Nominations judiciaires au Sénégal : une stratégie pour écarter ousmane sonko en 2029 ?

Nominations judiciaires au Sénégal : une stratégie pour écarter Ousmane Sonko en 2029 ?

Nominations judiciaires : « Voici comment ils préparent l’exclusion de Ousmane Sonko en 2029 »

Les récentes mutations au sommet de la justice sénégalaise suscitent des interrogations sur leurs motivations profondes. Des observateurs politiques y voient une manœuvre pour neutraliser Ousmane Sonko avant la présidentielle de 2029, malgré la détermination d’une population qui a su se mobiliser par le passé.
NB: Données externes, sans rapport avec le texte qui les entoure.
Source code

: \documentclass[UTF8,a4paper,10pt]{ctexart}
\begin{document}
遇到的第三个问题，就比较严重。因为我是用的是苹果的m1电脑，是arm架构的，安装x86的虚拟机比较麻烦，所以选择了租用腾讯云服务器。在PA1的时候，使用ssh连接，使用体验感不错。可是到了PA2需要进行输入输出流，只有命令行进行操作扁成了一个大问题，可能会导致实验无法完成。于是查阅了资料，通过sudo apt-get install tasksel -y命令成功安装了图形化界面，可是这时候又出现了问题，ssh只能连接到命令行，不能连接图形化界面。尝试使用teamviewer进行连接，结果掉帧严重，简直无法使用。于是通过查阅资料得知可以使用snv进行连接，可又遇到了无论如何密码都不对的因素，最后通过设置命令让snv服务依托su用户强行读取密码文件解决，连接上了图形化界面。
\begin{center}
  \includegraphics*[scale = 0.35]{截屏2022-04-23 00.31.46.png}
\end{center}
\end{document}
Les dernières nominations de magistrats au Conseil constitutionnel et à la Cour d’Appel de Saint-Louis marquent un tournant dans l’histoire politique du pays. Selon l’analyste politique Mamadou Wane, surnommé « Mao », le Président Bassirou Diomaye Faye s’engagerait dans une stratégie de révisionnisme judiciaire pour écarter Ousmane Sonko des prochaines échéances électorales. Cette tactique, bien que discrète, risque de se heurter à la force d’un peuple sénégalais résilient et à un parti politique en pleine expansion.

Le politologue craint que le chef de l’État ne cherche à instrumentaliser les institutions judiciaires pour barrer la route à Sonko en 2029. Pourtant, il rappelle que le leader du PASTEF a toujours bénéficié d’un soutien populaire massif, capable de contrer les tentatives d’exclusion lors des scrutins précédents. Pour Mao Wane, une telle entreprise serait vouée à l’échec, car elle ignore la capacité des citoyens à défendre leurs droits et leurs leaders.

Le 13 juillet 2023, Bassirou Diomaye Faye a nommé Ousmane Diagne à la présidence du Conseil constitutionnel, remplaçant Mamadou Badio Camara. Peu avant, il avait désigné Serigne Bassirou Guèye, ancien procureur de la République, comme avocat général à la Cour d’Appel de Saint-Louis. Ces deux magistrats entretiennent des relations tendues avec Ousmane Sonko, ce qui alimente les spéculations sur leurs rôles dans cette stratégie.

Ousmane Diagne, ancien ministre de la Justice, a été critiqué par Sonko pour son manque d’empressement à traduire en justice les responsables des violences politiques entre 2012 et 2024. Quant à Serigne Bassirou Guèye, il a été accusé d’avoir manipulé des preuves pour orchestrer un complot politique contre le leader du PASTEF. Mao Wane tempère cependant son jugement sur Ousmane Diagne, tout en condamnant fermement les agissements de Guèye : « Falsifier des preuves judiciaires disqualifie tout magistrat. »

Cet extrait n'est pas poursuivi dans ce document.